Recall that we use the convention that \(\vec{\ell}\) points towards the infinitely distant directional light source, while a point light source is specified by the position of the source \(\vec{s}\).
Given a ray (\(\mathbf{p} + t \mathbf{d}\)) and the t at which it intersects a surface, calculate a unit vector giving the direction from the surface towards:
point light source at position \(\vec{s}\)
a directional light source with direction \(\vec{\ell}\)
Suppose, in 2D, a unit-length surface has its normal pointing directly towards a directional light source (i.e., \(\vec{n} = \vec{\ell}\)). In this configuration, suppose the “brightness” of the surface is 1 - that is, 1 unit of light was delivered to 1 unit of surface. Now suppose the normal \(\vec{n}\) makes an angle \(\theta\) with the light direction \(\vec{\ell}\) (assume \(-90 \le \theta < 90\)) . In terms of \(\theta\), how much brightness is delivered to the unit-length surface now?

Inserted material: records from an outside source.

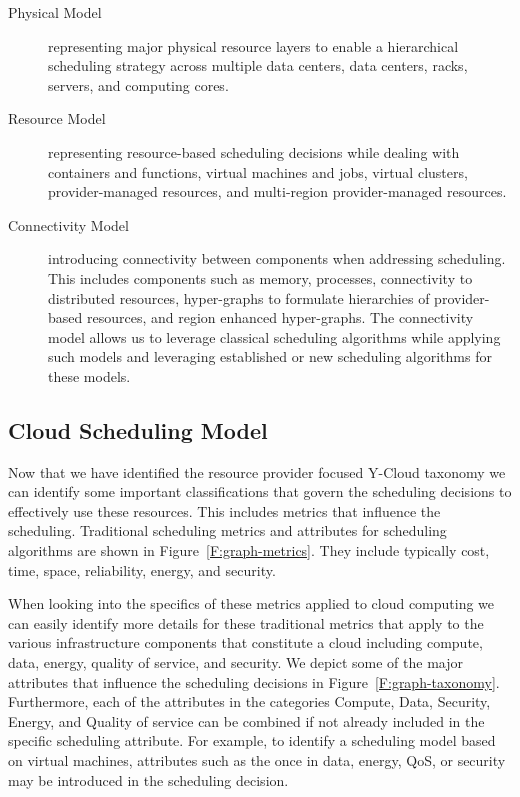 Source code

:\documentclass[final,5p,times,twocolumn]{elsarticle}
\begin{document}
\begin{description}

\item[Physical Model] representing major physical resource layers to enable a hierarchical scheduling strategy across multiple data centers, data centers, racks, servers, and computing cores.

\item[Resource Model] representing resource-based scheduling decisions while dealing with containers and functions, virtual machines and jobs, virtual clusters, provider-managed resources, and multi-region provider-managed resources.

\item[Connectivity Model] introducing connectivity between components when addressing scheduling. This includes components such as memory, processes, connectivity to distributed resources, hyper-graphs to formulate hierarchies of provider-based resources, and region enhanced hyper-graphs. The connectivity model allows us to leverage classical scheduling algorithms while applying such models and leveraging established or new scheduling algorithms for these models.

\end{description}



\subsection{Cloud Scheduling Model}

Now that we have identified the resource provider focused Y-Cloud taxonomy we can identify some important classifications that govern the scheduling decisions to effectively use these resources. This includes metrics that influence the scheduling. Traditional scheduling metrics and attributes for scheduling algorithms are shown in Figure~\ref{F:graph-metrics}. They include typically cost, time, space, reliability, energy, and security.



When looking into the specifics of these metrics applied to cloud computing we can easily identify more details for these traditional metrics that apply to the various infrastructure components that constitute a cloud including compute, data, energy, quality of service, and security. We depict some of the major attributes that influence the scheduling decisions in Figure~\ref{F:graph-taxonomy}. Furthermore, each of the attributes in the categories Compute, Data, Security, Energy, and Quality of service can be combined if not already included in the specific scheduling attribute. For example, to identify a scheduling model based on virtual machines, attributes such as the once in data, energy, QoS, or security may be introduced in the scheduling decision.
\end{document}
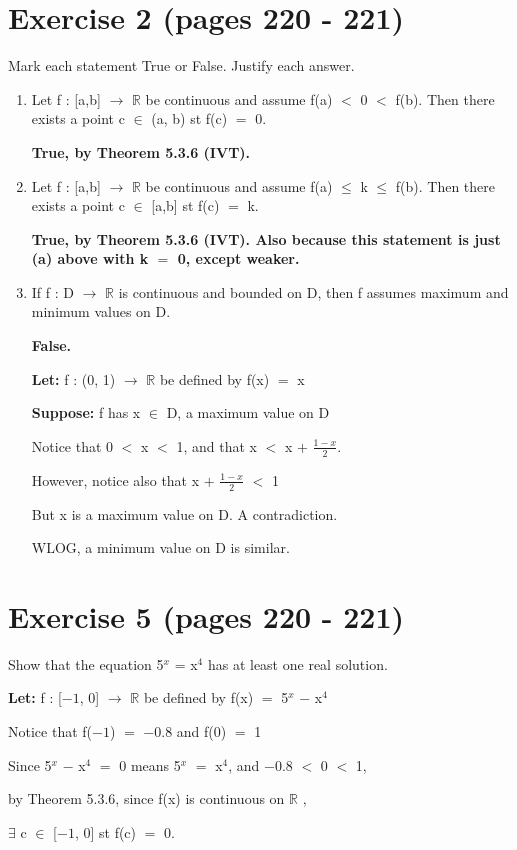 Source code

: \documentclass{article}
\newcommand{\mt}[1]{\ensuremath{#1}}
\newcommand\bsc[2][\DefaultOpt]{%
  \def\DefaultOpt{#2}%
  \section[#1]{#2}%
}
\newcommand{\balist}{\begin{enumerate}[label=\alph*.]}
\newcommand{\elist}{\end{enumerate}}
\newcommand{\lt}[1]{\textbf{Let: } #1}
\newcommand{\supp}[1]{\textbf{Suppose: } #1}
\newcommand{\br}{\mt{\mathbb{R}} }       %
\newcommand{\mem}{\mt{\in} }
\newcommand{\exs}{\mt{\exists} }
\newcommand{\lra}{ \mt{\longrightarrow} } %
\newcommand{\ps}{\mt{+} }
\newcommand{\ms}{\mt{-} }
\newcommand{\ls}{\mt{<} }
\newcommand{\lse}{\mt{\leq} }
\newcommand{\eql}{\mt{=} }
\newcommand{\uf}[2]{#1\mt{^{#2}}}
\newcommand{\frc}[2]{\mt{\frac{#1}{#2}}}
\begin{document}
\bsc{Exercise 2 (pages 220 - 221)}{

Mark each statement True or False. Justify each answer.

\balist
\item Let f : [a,b] \lra \br be continuous and assume f(a) \ls 0 \ls f(b). Then there exists a point c \mem (a, b) st f(c) \eql 0.

	\textbf{True, by Theorem 5.3.6 (IVT).}

\item Let f : [a,b] \lra \br be continuous and assume f(a) \lse k \lse f(b). Then there exists a point c \mem [a,b] st f(c) \eql k.

	\textbf{True, by Theorem 5.3.6 (IVT). Also because this statement is just (a) above with k \eql 0, except weaker.}
	
\item If f : D \lra \br is continuous and bounded on D, then f assumes maximum and minimum values on D.
	
	\textbf{False.}
	
	\lt{f : (0, 1) \lra \br be defined by f(x) \eql x}
	
	\supp{f has x \mem D, a maximum value on D}
	
	Notice that 0 \ls x \ls 1, and that x \ls x \ps \frc{1 - x}{2}.
	
	However, notice also that x \ps \frc{1 - x}{2} \ls 1
	
	But x is a maximum value on D. A contradiction.
	
	WLOG, a minimum value on D is similar.
	
\elist
}

\newpage

\bsc{Exercise 5 (pages 220 - 221)}{
Show that the equation \uf{5}{x} = \uf{x}{4} has at least one real solution.

\lt{f : [$-1$, 0] \lra \br be defined by f(x) \eql \uf{5}{x} \ms \uf{x}{4}}

Notice that f($-1$) \eql $-0.8$ and f(0) \eql 1

Since \uf{5}{x} \ms \uf{x}{4} \eql 0 means \uf{5}{x} \eql \uf{x}{4}, and $-0.8$ \ls 0 \ls 1,

by Theorem 5.3.6, since f(x) is continuous on \br,

\exs c \mem [$-1$, 0] st f(c) \eql 0.

}
\end{document}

A scene contains a unit sphere centered at the origin. A directional light with direction \(\vec{\ell}\) shines on the scene.
Give the coordinates of the brightest point on the sphere.
Describe (implicitly, i.e., by specifying a constraint satisfied by) the set of points on the sphere where the amount of light hitting the sphere goes from nonzero to zero.